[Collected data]
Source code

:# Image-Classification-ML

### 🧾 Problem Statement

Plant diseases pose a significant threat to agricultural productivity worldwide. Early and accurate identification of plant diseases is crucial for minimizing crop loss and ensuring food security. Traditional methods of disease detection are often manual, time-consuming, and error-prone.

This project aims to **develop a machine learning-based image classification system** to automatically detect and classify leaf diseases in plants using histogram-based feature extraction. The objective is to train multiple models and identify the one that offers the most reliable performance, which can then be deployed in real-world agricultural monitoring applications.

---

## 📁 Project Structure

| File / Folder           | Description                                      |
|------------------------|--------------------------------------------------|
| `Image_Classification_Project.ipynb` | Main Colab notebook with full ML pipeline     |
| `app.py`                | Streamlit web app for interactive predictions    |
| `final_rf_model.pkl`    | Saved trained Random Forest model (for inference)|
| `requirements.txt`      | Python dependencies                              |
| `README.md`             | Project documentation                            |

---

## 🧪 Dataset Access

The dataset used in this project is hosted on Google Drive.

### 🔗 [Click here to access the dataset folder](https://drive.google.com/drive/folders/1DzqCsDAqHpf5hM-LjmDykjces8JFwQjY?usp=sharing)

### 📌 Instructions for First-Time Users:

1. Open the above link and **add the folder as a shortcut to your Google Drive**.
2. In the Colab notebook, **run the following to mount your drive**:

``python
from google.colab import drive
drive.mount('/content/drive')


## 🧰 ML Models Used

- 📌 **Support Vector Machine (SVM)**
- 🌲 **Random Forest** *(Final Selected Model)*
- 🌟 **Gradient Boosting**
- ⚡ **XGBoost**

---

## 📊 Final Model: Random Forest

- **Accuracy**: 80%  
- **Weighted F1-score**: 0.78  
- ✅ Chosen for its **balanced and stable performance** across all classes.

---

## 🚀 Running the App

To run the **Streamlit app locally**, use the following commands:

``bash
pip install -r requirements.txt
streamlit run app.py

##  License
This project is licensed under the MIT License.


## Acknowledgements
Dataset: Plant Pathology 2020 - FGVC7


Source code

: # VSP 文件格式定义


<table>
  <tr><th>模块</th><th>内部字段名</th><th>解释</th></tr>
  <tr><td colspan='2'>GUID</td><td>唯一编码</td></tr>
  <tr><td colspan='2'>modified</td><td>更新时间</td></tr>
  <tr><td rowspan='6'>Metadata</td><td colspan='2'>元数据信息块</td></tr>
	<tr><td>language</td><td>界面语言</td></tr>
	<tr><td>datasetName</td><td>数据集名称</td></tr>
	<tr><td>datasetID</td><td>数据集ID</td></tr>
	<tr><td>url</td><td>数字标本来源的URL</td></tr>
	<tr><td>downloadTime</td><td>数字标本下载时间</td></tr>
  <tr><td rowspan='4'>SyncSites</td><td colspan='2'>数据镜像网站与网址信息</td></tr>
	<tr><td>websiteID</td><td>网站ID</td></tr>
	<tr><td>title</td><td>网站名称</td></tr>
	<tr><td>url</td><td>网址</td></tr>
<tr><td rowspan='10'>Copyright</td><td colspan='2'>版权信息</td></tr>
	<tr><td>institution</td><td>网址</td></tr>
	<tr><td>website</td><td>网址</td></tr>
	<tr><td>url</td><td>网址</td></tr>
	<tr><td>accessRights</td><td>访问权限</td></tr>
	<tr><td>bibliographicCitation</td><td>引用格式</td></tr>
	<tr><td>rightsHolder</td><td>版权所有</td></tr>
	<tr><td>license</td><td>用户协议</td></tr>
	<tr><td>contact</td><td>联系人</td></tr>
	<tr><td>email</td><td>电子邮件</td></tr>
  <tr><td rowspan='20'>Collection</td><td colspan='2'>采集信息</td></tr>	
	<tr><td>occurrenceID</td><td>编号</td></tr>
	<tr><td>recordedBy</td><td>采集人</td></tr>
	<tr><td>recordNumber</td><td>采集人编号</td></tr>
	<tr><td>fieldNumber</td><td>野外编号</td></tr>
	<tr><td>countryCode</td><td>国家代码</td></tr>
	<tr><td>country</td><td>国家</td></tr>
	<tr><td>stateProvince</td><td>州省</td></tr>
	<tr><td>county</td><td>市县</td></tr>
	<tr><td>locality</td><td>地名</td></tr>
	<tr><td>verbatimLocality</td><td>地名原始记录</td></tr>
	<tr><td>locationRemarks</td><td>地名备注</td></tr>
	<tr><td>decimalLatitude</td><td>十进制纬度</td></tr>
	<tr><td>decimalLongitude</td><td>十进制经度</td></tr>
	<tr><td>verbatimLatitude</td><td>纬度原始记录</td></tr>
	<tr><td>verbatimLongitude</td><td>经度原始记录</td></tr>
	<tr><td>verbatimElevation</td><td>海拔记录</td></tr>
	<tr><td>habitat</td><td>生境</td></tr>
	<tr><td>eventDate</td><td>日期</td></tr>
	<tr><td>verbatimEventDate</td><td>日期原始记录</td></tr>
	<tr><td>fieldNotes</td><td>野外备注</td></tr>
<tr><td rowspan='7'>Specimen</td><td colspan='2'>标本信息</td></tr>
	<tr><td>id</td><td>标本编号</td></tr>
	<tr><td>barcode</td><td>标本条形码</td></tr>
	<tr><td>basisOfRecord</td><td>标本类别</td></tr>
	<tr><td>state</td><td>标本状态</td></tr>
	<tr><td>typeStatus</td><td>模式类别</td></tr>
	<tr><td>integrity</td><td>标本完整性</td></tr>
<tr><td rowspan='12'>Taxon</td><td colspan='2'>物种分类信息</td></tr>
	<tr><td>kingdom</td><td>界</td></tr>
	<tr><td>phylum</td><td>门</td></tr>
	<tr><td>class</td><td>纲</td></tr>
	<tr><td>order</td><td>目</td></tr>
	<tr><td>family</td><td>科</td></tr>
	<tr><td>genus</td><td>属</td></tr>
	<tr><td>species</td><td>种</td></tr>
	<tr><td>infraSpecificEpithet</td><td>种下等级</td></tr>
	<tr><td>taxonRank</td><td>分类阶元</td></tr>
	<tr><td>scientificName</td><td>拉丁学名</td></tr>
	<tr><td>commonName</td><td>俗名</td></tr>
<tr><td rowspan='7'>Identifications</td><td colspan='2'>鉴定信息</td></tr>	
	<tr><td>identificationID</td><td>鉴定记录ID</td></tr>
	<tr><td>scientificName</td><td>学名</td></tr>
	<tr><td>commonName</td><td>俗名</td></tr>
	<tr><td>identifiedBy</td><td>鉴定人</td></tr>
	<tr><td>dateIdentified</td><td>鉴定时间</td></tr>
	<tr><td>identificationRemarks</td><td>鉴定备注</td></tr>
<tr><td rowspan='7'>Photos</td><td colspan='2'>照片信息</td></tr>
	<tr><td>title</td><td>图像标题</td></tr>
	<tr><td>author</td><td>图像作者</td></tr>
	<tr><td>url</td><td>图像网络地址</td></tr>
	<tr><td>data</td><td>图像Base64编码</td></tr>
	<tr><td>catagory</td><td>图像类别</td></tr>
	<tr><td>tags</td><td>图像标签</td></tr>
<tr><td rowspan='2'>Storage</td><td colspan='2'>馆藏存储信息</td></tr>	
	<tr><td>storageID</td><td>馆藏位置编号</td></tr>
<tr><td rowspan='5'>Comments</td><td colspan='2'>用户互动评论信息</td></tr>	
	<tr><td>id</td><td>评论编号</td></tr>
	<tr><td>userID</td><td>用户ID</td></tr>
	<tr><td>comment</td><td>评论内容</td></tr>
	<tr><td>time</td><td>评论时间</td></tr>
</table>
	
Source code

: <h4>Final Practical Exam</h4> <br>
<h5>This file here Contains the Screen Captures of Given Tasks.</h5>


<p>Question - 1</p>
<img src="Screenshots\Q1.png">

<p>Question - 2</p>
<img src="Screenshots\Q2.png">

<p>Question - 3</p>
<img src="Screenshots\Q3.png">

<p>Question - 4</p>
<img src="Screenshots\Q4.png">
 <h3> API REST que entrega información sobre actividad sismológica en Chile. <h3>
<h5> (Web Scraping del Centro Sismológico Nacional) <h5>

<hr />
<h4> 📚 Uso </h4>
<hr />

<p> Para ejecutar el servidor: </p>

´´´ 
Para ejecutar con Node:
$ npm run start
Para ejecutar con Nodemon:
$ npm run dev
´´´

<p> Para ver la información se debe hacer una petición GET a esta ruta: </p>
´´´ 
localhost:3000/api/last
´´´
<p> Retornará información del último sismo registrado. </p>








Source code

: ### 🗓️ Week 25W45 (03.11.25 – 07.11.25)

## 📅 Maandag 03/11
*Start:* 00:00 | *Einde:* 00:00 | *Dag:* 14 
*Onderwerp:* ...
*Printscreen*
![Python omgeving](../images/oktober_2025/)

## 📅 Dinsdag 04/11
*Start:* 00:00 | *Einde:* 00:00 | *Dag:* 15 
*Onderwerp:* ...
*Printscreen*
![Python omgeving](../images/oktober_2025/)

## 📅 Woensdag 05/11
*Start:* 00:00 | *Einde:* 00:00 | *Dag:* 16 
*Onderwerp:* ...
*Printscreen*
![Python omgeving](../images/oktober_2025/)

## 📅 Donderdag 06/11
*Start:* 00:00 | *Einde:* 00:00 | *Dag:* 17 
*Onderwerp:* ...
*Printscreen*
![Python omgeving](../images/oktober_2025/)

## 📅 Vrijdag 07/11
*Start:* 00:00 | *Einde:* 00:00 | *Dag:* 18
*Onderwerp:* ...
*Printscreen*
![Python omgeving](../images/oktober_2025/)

Exercise instructions
Retype only the stretch of lines above starting at the one with "<tr><td>county</td><td>市县</td></tr>" and stopping at the one with "<tr><td>id</td><td>标本编号</td></tr>", exactly as written, with both kept.

Answer space
	<tr><td>county</td><td>市县</td></tr>
	<tr><td>locality</td><td>地名</td></tr>
	<tr><td>verbatimLocality</td><td>地名原始记录</td></tr>
	<tr><td>locationRemarks</td><td>地名备注</td></tr>
	<tr><td>decimalLatitude</td><td>十进制纬度</td></tr>
	<tr><td>decimalLongitude</td><td>十进制经度</td></tr>
	<tr><td>verbatimLatitude</td><td>纬度原始记录</td></tr>
	<tr><td>verbatimLongitude</td><td>经度原始记录</td></tr>
	<tr><td>verbatimElevation</td><td>海拔记录</td></tr>
	<tr><td>habitat</td><td>生境</td></tr>
	<tr><td>eventDate</td><td>日期</td></tr>
	<tr><td>verbatimEventDate</td><td>日期原始记录</td></tr>
	<tr><td>fieldNotes</td><td>野外备注</td></tr>
<tr><td rowspan='7'>Specimen</td><td colspan='2'>标本信息</td></tr>
	<tr><td>id</td><td>标本编号</td></tr>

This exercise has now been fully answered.